(Document images with source code)
*** Block opens ***

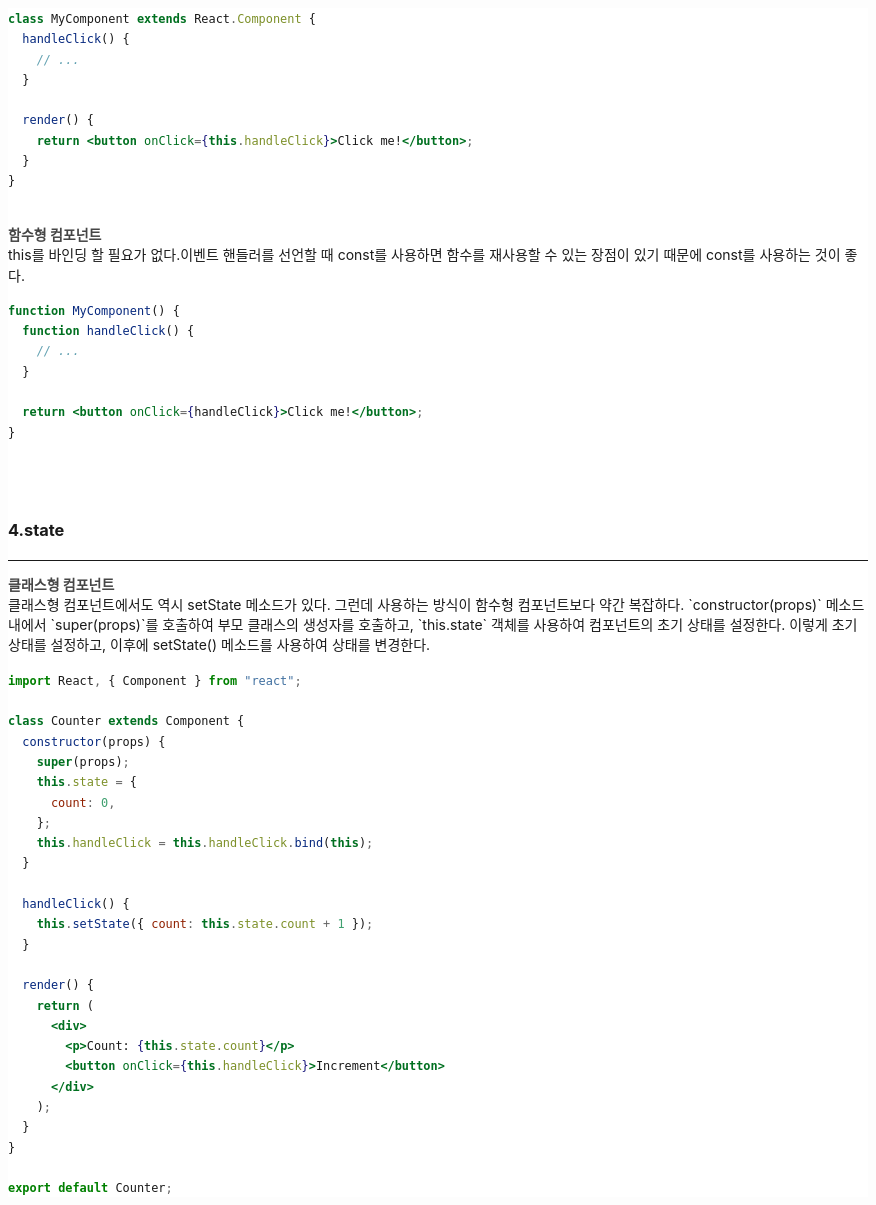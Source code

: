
 ```jsx
class MyComponent extends React.Component {
  handleClick() {
    // ...
  }

  render() {
    return <button onClick={this.handleClick}>Click me!</button>;
  }
}
```

<br/>
<div style='color: #454545; font-weight: bold;'>함수형 컴포넌트</div>
this를 바인딩 할 필요가 없다.이벤트 핸들러를 선언할 때 const를 사용하면 함수를 재사용할 수 있는 장점이 있기 때문에 const를 사용하는 것이 좋다.

```jsx
function MyComponent() {
  function handleClick() {
    // ...
  }

  return <button onClick={handleClick}>Click me!</button>;
}
```

<br/>
<br/>

### 4.state

---

<div style='color: #454545; font-weight: bold;'>클래스형 컴포넌트</div>
클래스형 컴포넌트에서도 역시 setState 메소드가 있다. 그런데 사용하는 방식이 함수형 컴포넌트보다 약간 복잡하다. `constructor(props)` 메소드 내에서 `super(props)`를 호출하여 부모 클래스의 생성자를 호출하고, `this.state` 객체를 사용하여 컴포넌트의 초기 상태를 설정한다. 이렇게 초기 상태를 설정하고, 이후에 setState() 메소드를 사용하여 상태를 변경한다.

```jsx
import React, { Component } from "react";

class Counter extends Component {
  constructor(props) {
    super(props);
    this.state = {
      count: 0,
    };
    this.handleClick = this.handleClick.bind(this);
  }

  handleClick() {
    this.setState({ count: this.state.count + 1 });
  }

  render() {
    return (
      <div>
        <p>Count: {this.state.count}</p>
        <button onClick={this.handleClick}>Increment</button>
      </div>
    );
  }
}

export default Counter;
```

*** Block closes ***

Brief — Print every entry exactly. Pictures are not part of the copy.

Output —
Source code

:
 ```jsx
class MyComponent extends React.Component {
  handleClick() {
    // ...
  }

  render() {
    return <button onClick={this.handleClick}>Click me!</button>;
  }
}
```

<br/>
<div style='color: #454545; font-weight: bold;'>함수형 컴포넌트</div>
this를 바인딩 할 필요가 없다.이벤트 핸들러를 선언할 때 const를 사용하면 함수를 재사용할 수 있는 장점이 있기 때문에 const를 사용하는 것이 좋다.

```jsx
function MyComponent() {
  function handleClick() {
    // ...
  }

  return <button onClick={handleClick}>Click me!</button>;
}
```

<br/>
<br/>

### 4.state

---

<div style='color: #454545; font-weight: bold;'>클래스형 컴포넌트</div>
클래스형 컴포넌트에서도 역시 setState 메소드가 있다. 그런데 사용하는 방식이 함수형 컴포넌트보다 약간 복잡하다. `constructor(props)` 메소드 내에서 `super(props)`를 호출하여 부모 클래스의 생성자를 호출하고, `this.state` 객체를 사용하여 컴포넌트의 초기 상태를 설정한다. 이렇게 초기 상태를 설정하고, 이후에 setState() 메소드를 사용하여 상태를 변경한다.

```jsx
import React, { Component } from "react";

class Counter extends Component {
  constructor(props) {
    super(props);
    this.state = {
      count: 0,
    };
    this.handleClick = this.handleClick.bind(this);
  }

  handleClick() {
    this.setState({ count: this.state.count + 1 });
  }

  render() {
    return (
      <div>
        <p>Count: {this.state.count}</p>
        <button onClick={this.handleClick}>Increment</button>
      </div>
    );
  }
}

export default Counter;
```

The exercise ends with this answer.